In 2013, AIG's subsidiaries contributed $8.9 billion in the form of dividends and distributions to the parent company. And the operating companies of AIG are expected to contribute $5 billion to $6 billion in the form of dividends and distributions in 2014.
In addition, the company ramped up its capital returns program to shareholders by increasing its quarterly dividend to $0.125 per share, and increased its share buyback authorization to $1.4 billion. As its return-on-equity increases, the company's share price should follow.
Becoming more focused
In addition, the company is shedding non-core assets from its balance sheet such as the recent divestiture of ILFC for $5.4 billion to AerCap Holdings (NYSE:AER). After the transaction closes, AIG will receive $3 billion in cash, and 97.56 million shares of AerCap. AIG will be having a 46% stake in AerCap post-closing, and will account for its stake in AerCap as an equity method investment. And this will make AerCap the largest aircraft leasing company in the world.
And based on huge rally of AerCap after the deal was announced, AIG will have a non-operating gain of roughly $1.75 billion, taking the actual value of the deal to more than $7.1 billion.
AIG took a $265 million severance charge in the last quarter in an effort to make its P&C business more efficient. if AIG can become a better underwriter in its property and casualty business, the company can stellar progress in its business line. Insurance behemoth, Berkshire Hathaway (NYSE:BRK-B) stated in its most recent annual report that its P&C insurance operations have clocked an underwriting profit for 11 consecutive years. And the float used from the insurance operations have been the driving force behind Warren Buffett's empire.
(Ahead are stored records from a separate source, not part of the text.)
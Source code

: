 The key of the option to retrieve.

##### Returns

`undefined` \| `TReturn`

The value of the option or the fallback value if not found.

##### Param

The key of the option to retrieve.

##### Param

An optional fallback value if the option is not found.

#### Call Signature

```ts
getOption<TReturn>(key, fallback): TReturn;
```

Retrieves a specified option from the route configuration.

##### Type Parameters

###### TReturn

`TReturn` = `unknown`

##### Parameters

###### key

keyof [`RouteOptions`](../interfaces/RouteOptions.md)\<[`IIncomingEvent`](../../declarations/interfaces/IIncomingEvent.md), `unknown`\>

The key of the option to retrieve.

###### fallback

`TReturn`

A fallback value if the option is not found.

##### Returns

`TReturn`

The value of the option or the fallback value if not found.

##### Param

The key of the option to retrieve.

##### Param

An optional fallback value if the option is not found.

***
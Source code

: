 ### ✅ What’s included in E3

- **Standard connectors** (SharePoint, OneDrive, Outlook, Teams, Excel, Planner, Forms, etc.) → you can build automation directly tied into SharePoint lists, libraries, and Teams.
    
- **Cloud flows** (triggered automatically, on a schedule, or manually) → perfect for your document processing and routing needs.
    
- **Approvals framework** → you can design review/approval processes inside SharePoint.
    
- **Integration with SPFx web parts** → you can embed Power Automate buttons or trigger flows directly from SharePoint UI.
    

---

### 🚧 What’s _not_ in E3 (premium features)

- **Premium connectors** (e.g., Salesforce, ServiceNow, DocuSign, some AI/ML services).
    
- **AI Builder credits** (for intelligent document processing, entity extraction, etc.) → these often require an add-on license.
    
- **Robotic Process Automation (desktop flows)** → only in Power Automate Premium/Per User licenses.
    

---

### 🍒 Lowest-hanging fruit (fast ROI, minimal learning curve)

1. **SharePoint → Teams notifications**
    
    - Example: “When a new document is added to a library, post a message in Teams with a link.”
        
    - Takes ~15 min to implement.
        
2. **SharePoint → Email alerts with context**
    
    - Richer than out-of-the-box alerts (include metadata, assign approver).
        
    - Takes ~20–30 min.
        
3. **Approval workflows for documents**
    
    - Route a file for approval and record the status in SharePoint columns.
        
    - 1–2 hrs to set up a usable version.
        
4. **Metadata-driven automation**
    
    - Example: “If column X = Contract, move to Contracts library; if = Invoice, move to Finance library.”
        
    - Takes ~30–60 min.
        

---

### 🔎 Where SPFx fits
The company's insurance franchises are leaders in their respective categories, and its investment arm is contributing heavily to its bottom line. A large part of the future upside on AIG's stock depends upon its P&C businesses ability to improve its underwriting and control its combined ratio. AIG has a clean balance sheet, and can now return a larger portion of its earnings to shareholders. In addition, AIG still trades at a material discount to book value. There is a very favorable risk reward ratio for AIG at current levels.